Chancellor speaks at Economic Conference

The Student Center Ballroom was packed last week at the annual Economic Outlook Conference, hosted by North Bay Business Journal and Sonoma State University. In attendance were students, business owners and representatives, journalists, sponsors and economic experts. Also in attendance were California State University Chancellor Timothy White, President Ruben Armiñana and Provost Andrew Rogerson.

White delivered the keynote address, but was first introduced by Armiñana. 

“It is a mark of success that you all got parking,” said Armiñana shortly after he took the stage. He gave some background on his relationship with White, and a little on the background of White himself. 

White was born in Argentina, immigrated to Canada and later California, attending Diablo Valley College and eventually Fresno State. He has held several administrative positions in higher education, most recently as chancellor of UC Riverside before his appointment as California State University chancellor last year.

White took the stage to a large amount of applause, humbly bowing his head before adjusting to the microphone and addressing the audience. White started off his speech by taking light jabs at Armiñana.

“Ruben was in my office two days ago in Long Beach telling me how poor he was. Then I came to campus and saw this building. We’re not talking about money anymore with you pal,” said White. 

White commended the progress the campus had made over the years with Armiñana at the helm. 

The chancellor described the state of the CSU, speaking on the issues of repair needed at many CSU campuses and the need to update campuses to 21st century standards. White recently visited all 23 campuses in the system in an effort to talk to students, faculty and staff while getting to know each campus individually.

White said the CSU produces 65 percent of teaching credentials in California, and well over 55 percent of the state’s college graduates. White also described the lack of technological advancement that has been plaguing the smaller, often forgotten about schools.

White said the community, businesses and students attempting to gain their college degrees are all directly and crucially connected. He said that by 2025, in order for California’s economy to sustain itself, it needs to have 1 million graduates in the workforce. 

“That’s an enormous uptake in the number of college graduates in California’s economy,” said White.

White then brought up the idea that he had discussed with all of the universities’ presidents, as well as businesses and policy-makers, to invest $50 million into seven crucial areas of development within the CSU system. White said that in order for the ambitious goal to be realized, investments will be required from the state, the community, businesses, and philanthropists. 

“We are going to create public/private partnerships in ways you may not have thought of in the past. We need to focus on this emerging crisis in California, because if we don’t, it’s going to be at the peril of all of us,” said White.  
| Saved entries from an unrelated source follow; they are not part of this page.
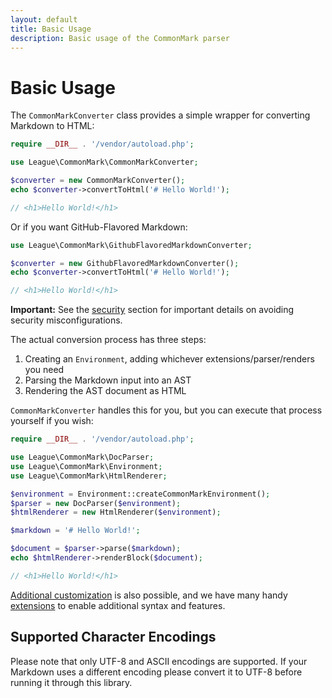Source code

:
 ```yaml
---
layout: default
title: Basic Usage
description: Basic usage of the CommonMark parser
---
```


# Basic Usage

The `CommonMarkConverter` class provides a simple wrapper for converting Markdown to HTML:

```php
require __DIR__ . '/vendor/autoload.php';

use League\CommonMark\CommonMarkConverter;

$converter = new CommonMarkConverter();
echo $converter->convertToHtml('# Hello World!');

// <h1>Hello World!</h1>
```

Or if you want GitHub-Flavored Markdown:

```php
use League\CommonMark\GithubFlavoredMarkdownConverter;

$converter = new GithubFlavoredMarkdownConverter();
echo $converter->convertToHtml('# Hello World!');

// <h1>Hello World!</h1>
```

<i class="fa fa-exclamation-triangle"></i>
**Important:** See the [security](/1.3/security/) section for important details on avoiding security misconfigurations.

The actual conversion process has three steps:

 1. Creating an `Environment`, adding whichever extensions/parser/renders you need
 2. Parsing the Markdown input into an AST
 3. Rendering the AST document as HTML

`CommonMarkConverter` handles this for you, but you can execute that process yourself if you wish:

```php
require __DIR__ . '/vendor/autoload.php';

use League\CommonMark\DocParser;
use League\CommonMark\Environment;
use League\CommonMark\HtmlRenderer;

$environment = Environment::createCommonMarkEnvironment();
$parser = new DocParser($environment);
$htmlRenderer = new HtmlRenderer($environment);

$markdown = '# Hello World!';

$document = $parser->parse($markdown);
echo $htmlRenderer->renderBlock($document);

// <h1>Hello World!</h1>
```

[Additional customization](/1.3/customization/overview/) is also possible, and we have many handy [extensions](/1.3/extensions/overview/) to enable additional syntax and features.

## Supported Character Encodings

Please note that only UTF-8 and ASCII encodings are supported.  If your Markdown uses a different encoding please convert it to UTF-8 before running it through this library.
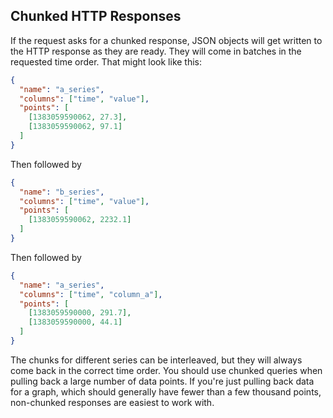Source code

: ## Chunked HTTP Responses

If the request asks for a chunked response, JSON objects will get written to the HTTP response as they are ready. They will come in batches in the requested time order. That might look like this:

```json
{
  "name": "a_series",
  "columns": ["time", "value"],
  "points": [
    [1383059590062, 27.3],
    [1383059590062, 97.1]
  ]
}
```

Then followed by

```json
{
  "name": "b_series",
  "columns": ["time", "value"],
  "points": [
    [1383059590062, 2232.1]
  ]
}
```

Then followed by

```json
{
  "name": "a_series",
  "columns": ["time", "column_a"],
  "points": [
    [1383059590000, 291.7],
    [1383059590000, 44.1]
  ]
}
```

The chunks for different series can be interleaved, but they will always come back in the correct time order. You should use chunked queries when pulling back a large number of data points. If you're just pulling back data for a graph, which should generally have fewer than a few thousand points, non-chunked responses are easiest to work with.

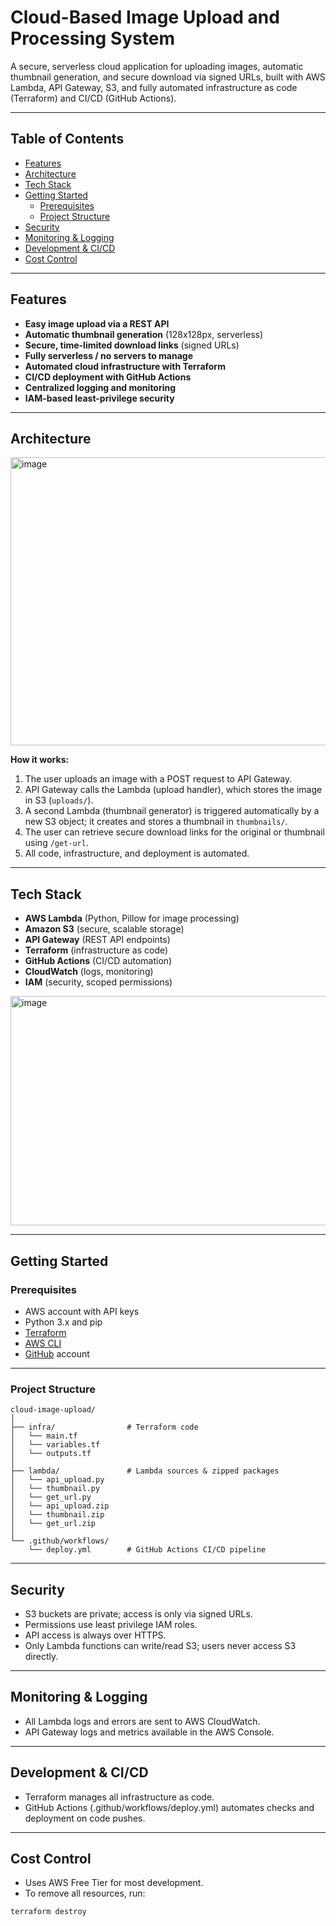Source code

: # Cloud-Based Image Upload and Processing System

A secure, serverless cloud application for uploading images, automatic thumbnail generation, and secure download via signed URLs, built with AWS Lambda, API Gateway, S3, and fully automated infrastructure as code (Terraform) and CI/CD (GitHub Actions).

---

## Table of Contents

- [Features](#features)
- [Architecture](#architecture)
- [Tech Stack](#tech-stack)
- [Getting Started](#getting-started)
  - [Prerequisites](#prerequisites)
  - [Project Structure](#project-structure)
- [Security](#security)
- [Monitoring & Logging](#monitoring--logging)
- [Development & CI/CD](#development--cicd)
- [Cost Control](#cost-control)


---

## Features

- **Easy image upload via a REST API**
- **Automatic thumbnail generation** (128x128px, serverless)
- **Secure, time-limited download links** (signed URLs)
- **Fully serverless / no servers to manage**
- **Automated cloud infrastructure with Terraform**
- **CI/CD deployment with GitHub Actions**
- **Centralized logging and monitoring**
- **IAM-based least-privilege security**

---

## Architecture

<img width="1275" height="461" alt="image" src="https://github.com/user-attachments/assets/8725903b-c610-4212-bc59-05858df5d9ad" />


**How it works:**
1. The user uploads an image with a POST request to API Gateway.
2. API Gateway calls the Lambda (upload handler), which stores the image in S3 (`uploads/`).
3. A second Lambda (thumbnail generator) is triggered automatically by a new S3 object; it creates and stores a thumbnail in `thumbnails/`.
4. The user can retrieve secure download links for the original or thumbnail using `/get-url`.
5. All code, infrastructure, and deployment is automated.

---

## Tech Stack

- **AWS Lambda** (Python, Pillow for image processing)
- **Amazon S3** (secure, scalable storage)
- **API Gateway** (REST API endpoints)
- **Terraform** (infrastructure as code)
- **GitHub Actions** (CI/CD automation)
- **CloudWatch** (logs, monitoring)
- **IAM** (security, scoped permissions)

<img width="902" height="367" alt="image" src="https://github.com/user-attachments/assets/4ca51a6a-9ca8-4b83-9b76-40975633c115" />

---

## Getting Started

### Prerequisites

- AWS account with API keys
- Python 3.x and pip
- [Terraform](https://developer.hashicorp.com/terraform/tutorials/aws-get-started/install-cli)
- [AWS CLI](https://docs.aws.amazon.com/cli/latest/userguide/getting-started-install.html)
- [GitHub](https://github.com/) account

---

### Project Structure

```plaintext
cloud-image-upload/
│
├── infra/                # Terraform code
│   └── main.tf
│   └── variables.tf
│   └── outputs.tf
│
├── lambda/               # Lambda sources & zipped packages
│   └── api_upload.py
│   └── thumbnail.py
│   └── get_url.py
│   └── api_upload.zip
│   └── thumbnail.zip
│   └── get_url.zip
│
└── .github/workflows/
    └── deploy.yml        # GitHub Actions CI/CD pipeline
```

---

## Security
- S3 buckets are private; access is only via signed URLs.
- Permissions use least privilege IAM roles.
- API access is always over HTTPS.
- Only Lambda functions can write/read S3; users never access S3 directly.

---

## Monitoring & Logging
- All Lambda logs and errors are sent to AWS CloudWatch.
- API Gateway logs and metrics available in the AWS Console.

---

## Development & CI/CD
- Terraform manages all infrastructure as code.
- GitHub Actions (.github/workflows/deploy.yml) automates checks and deployment on code pushes.

---

## Cost Control
- Uses AWS Free Tier for most development.
- To remove all resources, run:
```
terraform destroy
```

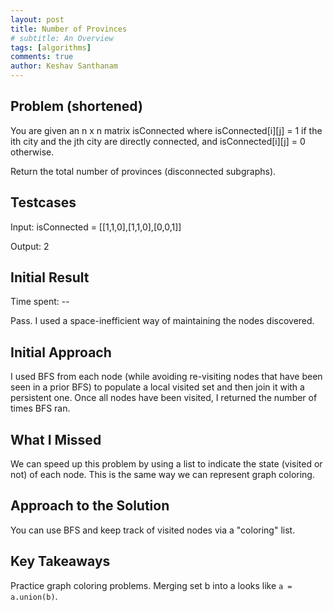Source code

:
 ```yaml
---
layout: post
title: Number of Provinces
# subtitle: An Overview
tags: [algorithms]
comments: true
author: Keshav Santhanam
---
```


## Problem (shortened)

You are given an n x n matrix isConnected where isConnected[i][j] = 1 if the ith city and the jth city are directly connected, and isConnected[i][j] = 0 otherwise.

Return the total number of provinces (disconnected subgraphs).

## Testcases

Input: isConnected = [[1,1,0],[1,1,0],[0,0,1]]

Output: 2

## Initial Result
Time spent: --

Pass. I used a space-inefficient way of maintaining the nodes discovered. 

## Initial Approach

I used BFS from each node (while avoiding re-visiting nodes that have been seen in a prior BFS) to populate a local visited set and then join it with a persistent one. Once all nodes have been visited, I returned the number of times BFS ran. 

## What I Missed

We can speed up this problem by using a list to indicate the state (visited or not) of each node. This is the same way we can represent graph coloring. 

## Approach to the Solution

You can use BFS and keep track of visited nodes via a "coloring" list. 

## Key Takeaways

Practice graph coloring problems. Merging set b into a looks like ```a = a.union(b)```.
White said that the master plan for higher education, written when the CSU system was formed, is dated and no longer applies to a system whose number of students has doubled in recent years. With the $50 million investment White wishes to counter what he called a “ Political disinvestment,” as well as recreate the master plan for higher education and bring it in to the 21st century. 

White finished his keynote by saying that he wants to work with K-12 schools, business leaders, private industries, policy makers and CSU students and executives to create a new viable system of education.